Plato, Aristotle and Machine Learning
The School of Athens is one of the most well-known frescoes in the world. It is a Renaissance masterpiece depicting the great philosophers of the classical era, painted by Raphael between 1509–1511. While there is much to discuss in this fresco, I would like to draw your attention to the two central figures: Plato pointing to the skies and his student, Aristotle, pointing towards the earth.
Why did Raphael depict them like this?
Plato believes that the world we are living in, the material world, is only a shadow of the ideal world. For example, an apple we see in this world is an imperfect reflection of the perfect apple that resides in the ideal world. Plato calls these perfect or ideal things their Forms, hence his theory of Forms. Theory of Forms is not limited to objects, we can also talk about the Form of education, the Form of friendship and so on. Aristotle, however, goes against his teacher and claims that the material world is real. He believes that the Form resides inside the thing in question, in the material world. If there is no apple, there is no applehood. They both believe in Forms but disagree on whether they exist in another world (Plato) or in this world (Aristotle).
Now you might guess the message Raphael wanted to convey, Plato points the skies because of his belief that the Forms are in another world and in contrast Aristotle points the earth saying Forms can actually be found in the physical world.
This discussion falls into the realm of the problem of universals in metaphysics. Universals are the things that two or more entities have in common (e.g. being a cat or the ideal cat according to Plato) and a universal has instances called particulars. Garfield is a particular cat. He has properties common to all cats, like trying to fit into a box, and other properties that not every cat has such as being lazy, cynical and orange. Philosophers discuss whether universals really exist, and if so, where they reside.
But what has all this got to do with machine learning? Before answering this question, I will try to explain what machine learning is in terms of data, signal, and noise. Let us first clarify these terms:
Data: Values you observe or measure.
Signal: Expected value of the observation or measurement.
Noise: Imperfections causing expected value and observed value to differ.
Based on these definitions we can say that Data = Signal + Noise. Let me try to explain this concept with a concrete example.
How would you plot Force (N) vs. Acceleration (m/s²) behavior of an object with m = 2 kg? Ideally it should follow Newton’s second law, F = m*a. However, in the world we are living in, we know that things are not perfect. Hence the observed behavior would be something like F = m*a + noise. Below you can see the plots and the code used to generate them:
m=2 #mass of the object
a=10*np.random.rand(50,1) #50 random acceleration values
F_ideal=m*a #Ideal F
F_observed=m*a+np.random.randn(50,1) #Observed F
Essentially, machine learning algorithms try to learn the signal inside the data. It is important to emphasize that these algorithms are given the data but they don’t know which part of the data is signal and which part of it is noise.

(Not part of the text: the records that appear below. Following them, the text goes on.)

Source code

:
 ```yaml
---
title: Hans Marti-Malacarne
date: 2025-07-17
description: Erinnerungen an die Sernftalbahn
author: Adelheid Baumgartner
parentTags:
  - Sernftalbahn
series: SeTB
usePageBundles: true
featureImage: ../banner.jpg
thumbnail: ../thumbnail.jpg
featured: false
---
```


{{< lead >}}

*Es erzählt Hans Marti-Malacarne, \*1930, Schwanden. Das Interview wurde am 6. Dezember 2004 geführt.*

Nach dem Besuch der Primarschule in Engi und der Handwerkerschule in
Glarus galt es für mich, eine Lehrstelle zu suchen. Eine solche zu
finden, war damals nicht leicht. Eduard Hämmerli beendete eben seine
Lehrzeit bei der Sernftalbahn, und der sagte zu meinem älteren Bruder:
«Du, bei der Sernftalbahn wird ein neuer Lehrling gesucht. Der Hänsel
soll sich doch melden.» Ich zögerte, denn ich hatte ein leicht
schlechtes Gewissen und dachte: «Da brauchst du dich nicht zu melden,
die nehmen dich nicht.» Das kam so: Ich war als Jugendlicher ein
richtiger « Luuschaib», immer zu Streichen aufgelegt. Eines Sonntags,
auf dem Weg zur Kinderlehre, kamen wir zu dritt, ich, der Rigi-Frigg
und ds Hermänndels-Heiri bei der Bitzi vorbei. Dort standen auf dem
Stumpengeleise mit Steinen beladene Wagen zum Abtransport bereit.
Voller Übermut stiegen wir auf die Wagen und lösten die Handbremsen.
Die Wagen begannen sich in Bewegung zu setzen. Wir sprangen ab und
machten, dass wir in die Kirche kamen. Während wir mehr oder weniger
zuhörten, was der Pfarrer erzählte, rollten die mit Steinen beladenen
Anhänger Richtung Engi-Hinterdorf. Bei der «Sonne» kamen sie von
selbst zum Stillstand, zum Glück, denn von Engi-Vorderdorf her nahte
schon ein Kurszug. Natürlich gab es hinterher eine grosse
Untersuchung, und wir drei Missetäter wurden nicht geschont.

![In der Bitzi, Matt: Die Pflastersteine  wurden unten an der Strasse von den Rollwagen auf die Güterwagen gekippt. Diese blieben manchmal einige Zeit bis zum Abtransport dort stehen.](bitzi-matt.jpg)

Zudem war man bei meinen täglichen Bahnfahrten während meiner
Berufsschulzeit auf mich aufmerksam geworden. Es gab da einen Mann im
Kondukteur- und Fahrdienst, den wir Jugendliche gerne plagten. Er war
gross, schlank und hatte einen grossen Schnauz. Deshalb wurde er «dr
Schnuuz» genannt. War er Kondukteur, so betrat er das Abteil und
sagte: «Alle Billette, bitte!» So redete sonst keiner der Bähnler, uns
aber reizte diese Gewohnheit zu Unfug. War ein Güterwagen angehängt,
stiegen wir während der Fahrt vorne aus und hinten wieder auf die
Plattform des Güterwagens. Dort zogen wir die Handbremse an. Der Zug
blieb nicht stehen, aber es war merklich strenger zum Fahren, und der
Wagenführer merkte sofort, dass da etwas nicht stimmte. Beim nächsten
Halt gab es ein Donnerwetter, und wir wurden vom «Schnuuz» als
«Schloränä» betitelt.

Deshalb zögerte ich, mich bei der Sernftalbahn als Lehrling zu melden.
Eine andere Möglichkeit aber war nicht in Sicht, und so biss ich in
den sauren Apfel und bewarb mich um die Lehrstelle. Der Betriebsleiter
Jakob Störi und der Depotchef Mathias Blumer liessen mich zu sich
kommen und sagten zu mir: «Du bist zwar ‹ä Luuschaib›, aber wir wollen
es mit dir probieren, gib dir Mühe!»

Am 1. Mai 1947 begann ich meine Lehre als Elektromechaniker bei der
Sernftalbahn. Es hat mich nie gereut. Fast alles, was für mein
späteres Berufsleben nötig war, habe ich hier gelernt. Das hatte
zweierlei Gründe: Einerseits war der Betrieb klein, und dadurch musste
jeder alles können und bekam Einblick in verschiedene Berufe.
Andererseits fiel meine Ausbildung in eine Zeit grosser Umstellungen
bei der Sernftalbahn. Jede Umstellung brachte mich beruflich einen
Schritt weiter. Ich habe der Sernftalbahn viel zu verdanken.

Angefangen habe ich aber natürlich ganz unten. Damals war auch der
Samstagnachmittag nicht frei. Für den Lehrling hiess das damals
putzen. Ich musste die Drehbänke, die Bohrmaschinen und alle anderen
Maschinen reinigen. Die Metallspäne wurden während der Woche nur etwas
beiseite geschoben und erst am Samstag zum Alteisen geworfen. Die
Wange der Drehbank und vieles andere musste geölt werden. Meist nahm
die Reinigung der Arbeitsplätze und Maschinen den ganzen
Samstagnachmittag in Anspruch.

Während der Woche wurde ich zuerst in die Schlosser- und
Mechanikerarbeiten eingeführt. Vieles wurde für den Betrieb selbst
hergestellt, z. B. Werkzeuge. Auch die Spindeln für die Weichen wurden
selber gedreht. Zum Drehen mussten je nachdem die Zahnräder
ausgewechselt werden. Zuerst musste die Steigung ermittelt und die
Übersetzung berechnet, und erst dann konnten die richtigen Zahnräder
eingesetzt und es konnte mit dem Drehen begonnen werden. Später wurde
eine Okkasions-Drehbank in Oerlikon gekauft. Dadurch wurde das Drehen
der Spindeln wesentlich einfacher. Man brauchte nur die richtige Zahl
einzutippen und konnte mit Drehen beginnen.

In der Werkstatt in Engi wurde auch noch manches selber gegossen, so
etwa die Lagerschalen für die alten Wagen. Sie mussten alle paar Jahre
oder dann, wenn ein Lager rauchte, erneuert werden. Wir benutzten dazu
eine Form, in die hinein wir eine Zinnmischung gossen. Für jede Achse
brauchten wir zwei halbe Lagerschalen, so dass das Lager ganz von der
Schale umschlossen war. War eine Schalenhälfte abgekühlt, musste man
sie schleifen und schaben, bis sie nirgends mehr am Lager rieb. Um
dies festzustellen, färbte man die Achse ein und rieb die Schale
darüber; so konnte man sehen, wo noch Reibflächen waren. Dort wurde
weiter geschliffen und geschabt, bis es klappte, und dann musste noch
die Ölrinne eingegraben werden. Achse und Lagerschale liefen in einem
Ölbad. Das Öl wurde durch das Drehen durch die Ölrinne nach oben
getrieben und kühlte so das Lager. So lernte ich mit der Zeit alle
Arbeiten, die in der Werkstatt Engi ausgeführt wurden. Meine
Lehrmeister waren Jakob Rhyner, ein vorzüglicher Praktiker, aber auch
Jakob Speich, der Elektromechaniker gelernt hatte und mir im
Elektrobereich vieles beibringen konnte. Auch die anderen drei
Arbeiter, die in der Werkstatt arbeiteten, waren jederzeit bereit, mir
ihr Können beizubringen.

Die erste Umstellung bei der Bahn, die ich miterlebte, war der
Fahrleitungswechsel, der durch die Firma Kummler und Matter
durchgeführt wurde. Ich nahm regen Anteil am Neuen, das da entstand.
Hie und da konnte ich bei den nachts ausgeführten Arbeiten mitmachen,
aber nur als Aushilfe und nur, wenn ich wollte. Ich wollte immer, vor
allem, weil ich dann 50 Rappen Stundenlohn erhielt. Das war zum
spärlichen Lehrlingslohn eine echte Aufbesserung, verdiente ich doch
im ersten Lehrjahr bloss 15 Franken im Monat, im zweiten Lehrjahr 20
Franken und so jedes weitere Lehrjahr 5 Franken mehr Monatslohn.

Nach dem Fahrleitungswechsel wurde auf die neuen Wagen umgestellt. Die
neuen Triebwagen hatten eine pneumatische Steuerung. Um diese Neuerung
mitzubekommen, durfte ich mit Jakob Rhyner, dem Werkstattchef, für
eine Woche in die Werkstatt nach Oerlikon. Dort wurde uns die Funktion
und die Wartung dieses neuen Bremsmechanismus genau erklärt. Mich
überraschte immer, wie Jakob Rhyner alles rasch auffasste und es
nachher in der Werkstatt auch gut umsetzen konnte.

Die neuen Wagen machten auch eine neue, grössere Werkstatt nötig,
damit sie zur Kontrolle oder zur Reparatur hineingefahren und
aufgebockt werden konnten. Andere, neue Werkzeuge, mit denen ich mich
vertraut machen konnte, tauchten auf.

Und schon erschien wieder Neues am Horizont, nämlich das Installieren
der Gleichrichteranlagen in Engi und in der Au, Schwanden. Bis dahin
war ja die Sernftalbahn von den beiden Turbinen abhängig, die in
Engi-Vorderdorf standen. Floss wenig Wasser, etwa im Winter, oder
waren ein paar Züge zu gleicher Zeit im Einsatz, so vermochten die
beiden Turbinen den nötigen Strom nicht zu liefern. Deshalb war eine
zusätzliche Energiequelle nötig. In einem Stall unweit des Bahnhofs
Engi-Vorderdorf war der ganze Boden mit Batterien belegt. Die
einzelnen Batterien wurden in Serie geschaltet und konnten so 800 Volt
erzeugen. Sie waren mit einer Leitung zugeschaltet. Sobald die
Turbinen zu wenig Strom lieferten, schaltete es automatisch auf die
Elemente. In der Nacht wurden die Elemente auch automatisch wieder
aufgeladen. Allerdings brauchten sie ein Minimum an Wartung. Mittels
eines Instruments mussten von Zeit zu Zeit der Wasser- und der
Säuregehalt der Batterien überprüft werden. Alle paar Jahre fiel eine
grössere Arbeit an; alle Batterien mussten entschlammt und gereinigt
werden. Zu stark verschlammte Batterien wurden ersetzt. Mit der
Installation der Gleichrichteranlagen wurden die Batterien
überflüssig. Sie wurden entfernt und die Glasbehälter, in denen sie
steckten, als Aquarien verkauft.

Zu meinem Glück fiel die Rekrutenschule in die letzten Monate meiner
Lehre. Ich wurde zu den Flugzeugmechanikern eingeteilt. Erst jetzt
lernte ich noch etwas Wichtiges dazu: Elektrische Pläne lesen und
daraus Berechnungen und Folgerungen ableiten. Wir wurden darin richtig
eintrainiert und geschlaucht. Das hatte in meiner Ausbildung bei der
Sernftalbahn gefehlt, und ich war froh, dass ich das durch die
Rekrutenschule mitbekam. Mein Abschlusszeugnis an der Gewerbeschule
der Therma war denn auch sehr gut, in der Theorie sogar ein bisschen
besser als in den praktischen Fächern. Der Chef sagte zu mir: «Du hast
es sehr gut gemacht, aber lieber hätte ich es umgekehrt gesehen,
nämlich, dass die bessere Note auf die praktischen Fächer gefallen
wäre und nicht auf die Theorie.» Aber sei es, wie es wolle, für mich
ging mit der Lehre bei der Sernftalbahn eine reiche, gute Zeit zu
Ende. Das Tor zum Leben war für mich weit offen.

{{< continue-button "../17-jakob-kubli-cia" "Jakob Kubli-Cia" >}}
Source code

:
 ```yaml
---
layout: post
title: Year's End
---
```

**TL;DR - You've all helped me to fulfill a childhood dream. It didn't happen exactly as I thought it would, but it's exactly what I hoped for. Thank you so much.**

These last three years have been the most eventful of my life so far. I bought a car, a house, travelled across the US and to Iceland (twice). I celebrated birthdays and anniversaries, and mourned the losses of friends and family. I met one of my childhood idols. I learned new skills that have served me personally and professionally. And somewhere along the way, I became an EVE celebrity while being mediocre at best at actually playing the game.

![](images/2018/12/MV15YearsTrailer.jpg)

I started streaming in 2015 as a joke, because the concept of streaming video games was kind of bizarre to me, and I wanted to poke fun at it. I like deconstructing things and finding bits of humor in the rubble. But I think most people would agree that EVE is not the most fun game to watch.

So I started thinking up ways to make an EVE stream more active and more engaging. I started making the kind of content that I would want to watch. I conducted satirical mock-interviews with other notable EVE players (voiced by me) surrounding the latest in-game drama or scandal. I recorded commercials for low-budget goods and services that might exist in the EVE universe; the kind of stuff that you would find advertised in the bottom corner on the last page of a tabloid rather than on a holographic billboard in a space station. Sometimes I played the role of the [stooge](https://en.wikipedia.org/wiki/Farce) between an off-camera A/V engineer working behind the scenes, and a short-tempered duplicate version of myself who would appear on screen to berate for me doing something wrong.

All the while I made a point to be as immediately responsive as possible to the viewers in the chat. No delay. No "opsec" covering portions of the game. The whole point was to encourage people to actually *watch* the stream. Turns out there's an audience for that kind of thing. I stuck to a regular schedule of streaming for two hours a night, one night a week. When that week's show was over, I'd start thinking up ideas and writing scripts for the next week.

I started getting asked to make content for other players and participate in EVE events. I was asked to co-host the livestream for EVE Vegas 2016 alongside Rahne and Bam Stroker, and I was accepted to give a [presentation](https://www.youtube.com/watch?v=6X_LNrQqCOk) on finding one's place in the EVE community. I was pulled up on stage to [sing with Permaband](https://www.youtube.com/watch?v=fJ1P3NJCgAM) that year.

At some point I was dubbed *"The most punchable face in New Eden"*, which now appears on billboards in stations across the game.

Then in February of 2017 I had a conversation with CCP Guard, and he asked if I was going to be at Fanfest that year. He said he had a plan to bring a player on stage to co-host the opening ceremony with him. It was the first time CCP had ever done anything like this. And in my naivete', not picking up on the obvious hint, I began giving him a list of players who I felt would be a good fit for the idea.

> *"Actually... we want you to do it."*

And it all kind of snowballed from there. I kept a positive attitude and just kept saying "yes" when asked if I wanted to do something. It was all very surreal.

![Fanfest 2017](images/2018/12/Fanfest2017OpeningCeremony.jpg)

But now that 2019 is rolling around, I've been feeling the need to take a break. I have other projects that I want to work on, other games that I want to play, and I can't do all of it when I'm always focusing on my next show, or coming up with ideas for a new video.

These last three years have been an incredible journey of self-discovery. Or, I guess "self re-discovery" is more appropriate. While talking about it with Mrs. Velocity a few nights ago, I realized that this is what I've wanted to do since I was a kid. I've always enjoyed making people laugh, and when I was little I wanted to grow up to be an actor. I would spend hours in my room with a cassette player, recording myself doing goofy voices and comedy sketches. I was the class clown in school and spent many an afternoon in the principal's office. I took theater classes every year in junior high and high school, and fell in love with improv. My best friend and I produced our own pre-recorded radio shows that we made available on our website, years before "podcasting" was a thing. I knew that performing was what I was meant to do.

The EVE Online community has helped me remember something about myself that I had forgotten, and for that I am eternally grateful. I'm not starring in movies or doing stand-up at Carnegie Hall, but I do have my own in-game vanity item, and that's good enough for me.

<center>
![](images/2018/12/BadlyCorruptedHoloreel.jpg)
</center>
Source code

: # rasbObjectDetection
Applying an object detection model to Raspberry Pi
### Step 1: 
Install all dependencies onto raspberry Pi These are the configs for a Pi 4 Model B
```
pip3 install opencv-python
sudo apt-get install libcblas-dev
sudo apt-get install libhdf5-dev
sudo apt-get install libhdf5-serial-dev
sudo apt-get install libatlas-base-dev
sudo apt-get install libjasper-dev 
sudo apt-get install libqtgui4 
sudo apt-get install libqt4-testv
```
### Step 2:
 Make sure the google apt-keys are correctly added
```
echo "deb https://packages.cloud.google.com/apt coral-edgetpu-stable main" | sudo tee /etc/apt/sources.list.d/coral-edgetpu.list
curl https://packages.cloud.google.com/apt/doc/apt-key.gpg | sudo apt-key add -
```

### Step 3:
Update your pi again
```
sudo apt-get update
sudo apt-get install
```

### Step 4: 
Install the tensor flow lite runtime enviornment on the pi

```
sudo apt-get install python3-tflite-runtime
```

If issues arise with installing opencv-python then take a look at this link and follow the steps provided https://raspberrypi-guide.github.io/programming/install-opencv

For example, let’s apply linear regression to the data we generated above. You can see that the fit is almost equal to the signal. The machine learning algorithm had no idea about the signal I used to generate this data, yet it was able to find a very close approximation to it.
from sklearn import linear_model
model = linear_model.LinearRegression()
Now we are at a point where we can see the correspondence between machine learning and the problem of universals.
Machine Learning: Data = Signal + Noise
Problem of Universals: What we see = Universals + Particular properties
Imagine that your friend asks you to build a Bengal cat classifier. You collect Bengal cat images (the data) and train a convolutional neural network (CNN) for this task. The algorithm looks at the data, separates signal (universal Bengal cat) from the noise (particular things e.g. one cat has a scar, in another image there is a tree at the background etc.) and hence learns what an ideal Bengal cat should look like. The algorithm stores what it learned as parameters called “weights”. In other words, the weights of the CNN after training corresponds to the universal Bengal cat — the signal.
The key takeaway from this post is that machine learning algorithms are aiming to learn the universals (also called Forms or signal) inside the data. Hopefully, this will help you view some concepts in machine learning in a different light and grasp them more readily.